The stateful function rowcount() returns the number of affected rows
in the preceding update of a table.
Test it:
new_equipment('Sensor',10)
select * from Equipment
The function new_equipment is stateful:
stateful('new_equipment')
If the return statement is not called in the procedural function,
the result is null. If a procedural function is used for its side
effects only, not returning any value, the result type Boolean can
be specified.
Iterating over queries
You can make procedures that execute a statement or a block for each result tuple in the result of a query using the for statement:
for <variables> in <query> <statement>
Example: The following procedural function populates the table
Equipment with n items named E1, E2,.. along with random
simulated weights between 1 and 100.
create function populate_equipment1(Integer n) -> Boolean
as for i in range(n)
{
insert into Equipment values ('E' || i, rand(1,100));
commit;
}
populate_equipment1(10)
select * from Equipment
The type of the variable i is implicitly determined by the system
from the type of the expression after in and is not explicitly
declared.
The commit after each insert is very important for saving memory
during the population. If it had not been present all updates would
have been logged and the log would use memory
proportional to n.
Try calling populate_equipment1 again:
populate_equipment1(10)
The call to populate_equipment1 fails when it is called a second
time, since the column name is unique.
When experimenting with different table sizes one would like to remove
all rows in the table Equipment before populating it. This can be
done by executing the SQL statement truncate table Equipment before
inserting the rows;
create function populate_equipment2(Integer n) -> Integer
as {
truncate table Equipment;
for i in range(n)
{
insert into Equipment values ('E' || i, rand(1,100));
commit; -- To clear log
};
return n;
}
Try it:
populate_equipment2(10)
select * from Equipment
The SQL statement truncate table Equipment removes all rows from the
table without logging.
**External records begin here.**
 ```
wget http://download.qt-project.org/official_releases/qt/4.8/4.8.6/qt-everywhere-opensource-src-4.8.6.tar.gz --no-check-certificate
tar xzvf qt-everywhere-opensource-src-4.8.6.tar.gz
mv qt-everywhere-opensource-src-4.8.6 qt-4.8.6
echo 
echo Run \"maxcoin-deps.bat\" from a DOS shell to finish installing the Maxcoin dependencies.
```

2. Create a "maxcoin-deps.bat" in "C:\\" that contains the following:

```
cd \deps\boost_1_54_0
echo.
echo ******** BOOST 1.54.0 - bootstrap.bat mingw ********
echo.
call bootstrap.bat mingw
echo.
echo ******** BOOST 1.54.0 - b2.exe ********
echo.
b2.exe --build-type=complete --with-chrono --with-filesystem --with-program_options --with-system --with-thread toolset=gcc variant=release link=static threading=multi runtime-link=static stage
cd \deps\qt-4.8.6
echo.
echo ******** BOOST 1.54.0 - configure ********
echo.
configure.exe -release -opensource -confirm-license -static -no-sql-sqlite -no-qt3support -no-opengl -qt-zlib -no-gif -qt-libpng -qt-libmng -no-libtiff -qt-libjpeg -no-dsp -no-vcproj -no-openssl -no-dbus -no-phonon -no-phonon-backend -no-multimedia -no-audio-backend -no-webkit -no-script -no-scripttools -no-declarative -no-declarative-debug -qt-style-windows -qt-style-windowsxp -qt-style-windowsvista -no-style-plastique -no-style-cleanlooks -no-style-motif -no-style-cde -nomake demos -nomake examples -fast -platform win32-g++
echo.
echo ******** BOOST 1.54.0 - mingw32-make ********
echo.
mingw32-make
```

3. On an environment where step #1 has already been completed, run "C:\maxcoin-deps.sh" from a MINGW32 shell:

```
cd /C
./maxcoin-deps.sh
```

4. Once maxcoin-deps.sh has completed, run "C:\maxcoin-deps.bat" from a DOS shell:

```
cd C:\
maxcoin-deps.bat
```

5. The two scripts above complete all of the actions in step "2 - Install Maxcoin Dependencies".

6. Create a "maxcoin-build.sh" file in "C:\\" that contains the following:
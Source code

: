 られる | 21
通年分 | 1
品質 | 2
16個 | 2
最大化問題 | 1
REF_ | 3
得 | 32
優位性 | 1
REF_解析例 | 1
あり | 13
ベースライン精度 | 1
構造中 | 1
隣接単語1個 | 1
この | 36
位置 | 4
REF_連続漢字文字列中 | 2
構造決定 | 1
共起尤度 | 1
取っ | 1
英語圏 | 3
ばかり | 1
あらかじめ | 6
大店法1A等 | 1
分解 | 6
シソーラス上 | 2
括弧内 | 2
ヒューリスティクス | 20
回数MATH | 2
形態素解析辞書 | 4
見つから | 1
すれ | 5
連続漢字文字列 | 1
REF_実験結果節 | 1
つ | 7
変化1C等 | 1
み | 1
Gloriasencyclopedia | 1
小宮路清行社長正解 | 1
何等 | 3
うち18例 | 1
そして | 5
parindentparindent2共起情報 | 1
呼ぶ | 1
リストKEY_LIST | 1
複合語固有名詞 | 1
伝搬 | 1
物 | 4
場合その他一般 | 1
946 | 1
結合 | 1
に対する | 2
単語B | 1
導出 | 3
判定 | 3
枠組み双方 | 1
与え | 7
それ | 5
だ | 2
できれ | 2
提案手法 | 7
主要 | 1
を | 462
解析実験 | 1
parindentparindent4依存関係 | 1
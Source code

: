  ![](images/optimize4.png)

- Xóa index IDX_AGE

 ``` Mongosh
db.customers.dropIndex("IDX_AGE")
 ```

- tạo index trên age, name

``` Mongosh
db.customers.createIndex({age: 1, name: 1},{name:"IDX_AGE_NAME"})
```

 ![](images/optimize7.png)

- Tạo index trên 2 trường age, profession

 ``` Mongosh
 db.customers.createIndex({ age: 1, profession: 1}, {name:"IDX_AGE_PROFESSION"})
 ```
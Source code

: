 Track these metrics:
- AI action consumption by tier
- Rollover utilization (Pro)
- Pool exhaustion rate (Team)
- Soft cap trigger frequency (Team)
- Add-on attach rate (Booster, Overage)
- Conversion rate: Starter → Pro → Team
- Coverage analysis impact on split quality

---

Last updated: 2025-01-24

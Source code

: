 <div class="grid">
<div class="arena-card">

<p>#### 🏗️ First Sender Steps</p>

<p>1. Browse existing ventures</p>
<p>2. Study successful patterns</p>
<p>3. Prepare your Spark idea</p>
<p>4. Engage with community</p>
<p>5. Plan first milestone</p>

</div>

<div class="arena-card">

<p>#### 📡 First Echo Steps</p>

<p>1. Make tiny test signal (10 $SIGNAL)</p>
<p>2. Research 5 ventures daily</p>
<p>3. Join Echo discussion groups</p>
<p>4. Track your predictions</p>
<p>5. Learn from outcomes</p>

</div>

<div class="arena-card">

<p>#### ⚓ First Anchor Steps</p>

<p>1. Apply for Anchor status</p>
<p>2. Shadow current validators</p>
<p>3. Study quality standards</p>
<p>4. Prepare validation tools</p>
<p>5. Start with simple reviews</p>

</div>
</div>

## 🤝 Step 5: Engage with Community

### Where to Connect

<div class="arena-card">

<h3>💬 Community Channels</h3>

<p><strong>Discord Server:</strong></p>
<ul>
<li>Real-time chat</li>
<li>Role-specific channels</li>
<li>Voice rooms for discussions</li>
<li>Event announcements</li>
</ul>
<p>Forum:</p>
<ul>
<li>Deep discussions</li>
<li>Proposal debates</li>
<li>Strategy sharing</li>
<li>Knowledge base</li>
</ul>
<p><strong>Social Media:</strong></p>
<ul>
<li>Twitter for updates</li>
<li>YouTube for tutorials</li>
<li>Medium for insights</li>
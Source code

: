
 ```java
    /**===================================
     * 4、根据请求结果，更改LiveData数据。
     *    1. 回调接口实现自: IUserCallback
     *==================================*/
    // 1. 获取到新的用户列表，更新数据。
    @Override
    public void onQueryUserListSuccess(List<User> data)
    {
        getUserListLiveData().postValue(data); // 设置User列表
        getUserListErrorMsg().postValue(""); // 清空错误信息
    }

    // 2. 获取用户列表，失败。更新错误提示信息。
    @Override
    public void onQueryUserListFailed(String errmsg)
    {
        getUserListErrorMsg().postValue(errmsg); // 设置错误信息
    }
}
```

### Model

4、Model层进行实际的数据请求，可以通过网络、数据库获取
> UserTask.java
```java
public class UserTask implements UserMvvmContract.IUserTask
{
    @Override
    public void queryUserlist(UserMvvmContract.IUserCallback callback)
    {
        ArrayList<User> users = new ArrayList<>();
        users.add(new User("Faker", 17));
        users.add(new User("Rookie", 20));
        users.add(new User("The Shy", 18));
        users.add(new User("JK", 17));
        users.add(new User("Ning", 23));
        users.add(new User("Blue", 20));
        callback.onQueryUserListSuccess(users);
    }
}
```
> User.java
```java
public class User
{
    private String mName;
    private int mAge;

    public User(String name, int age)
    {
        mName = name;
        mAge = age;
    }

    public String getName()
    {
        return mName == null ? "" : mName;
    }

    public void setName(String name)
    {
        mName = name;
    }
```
If we had excuted
delete from Equipment the row deletions
would have been logged, which would have used a lot of memory.
Local declarations
You can declare local variables Vi with types Ti in a
block with a declare statement placed
first in the block:
declare T1 V1, T2 V2,...
Example: The following procedural function populates Equipment
while also computing the avererage weights.
create function populate_equipment3(Integer n) -> Real
as {
declare Integer sum;
set sum = 0;
truncate table Equipment;
for i in range(n)
{
declare Integer w;
set w = rand(1,100);
insert into Equipment values ('E' || i, w);
commit; -- To clear log
set sum = sum + w;
};
return sum/n;
}
Run it:
populate_equipment3(10)
Check that the average weight was computed correctly:
select avg(weight) from Equipment
Returning bags
For procedural functions returning bags the
statement yield e is used for iteratively adding a new element
to the result.
Example: The following procedural function populates Equipment and
returns a bag of tuples containing the new
item names and their weights.
create function populate_equipment4(Integer n) -> Bag of (Charstring, Integer)
as {
truncate table Equipment;
for i in range(n)
{
declare Charstring nm, Integer w;
set nm = 'E' || i;
set w = rand(1,100);
insert into Equipment values (nm, w);
commit; -- To clear log
yield (nm, w); -- Add result tuple
};
}
Run it:
populate_equipment4(10)
The table was also populated:
select * from Equipment
Stream generators
Procedures that transform other streams can be defined by using for
over incoming streams. This is often a practical method for producing
streams of running statistics over other streams.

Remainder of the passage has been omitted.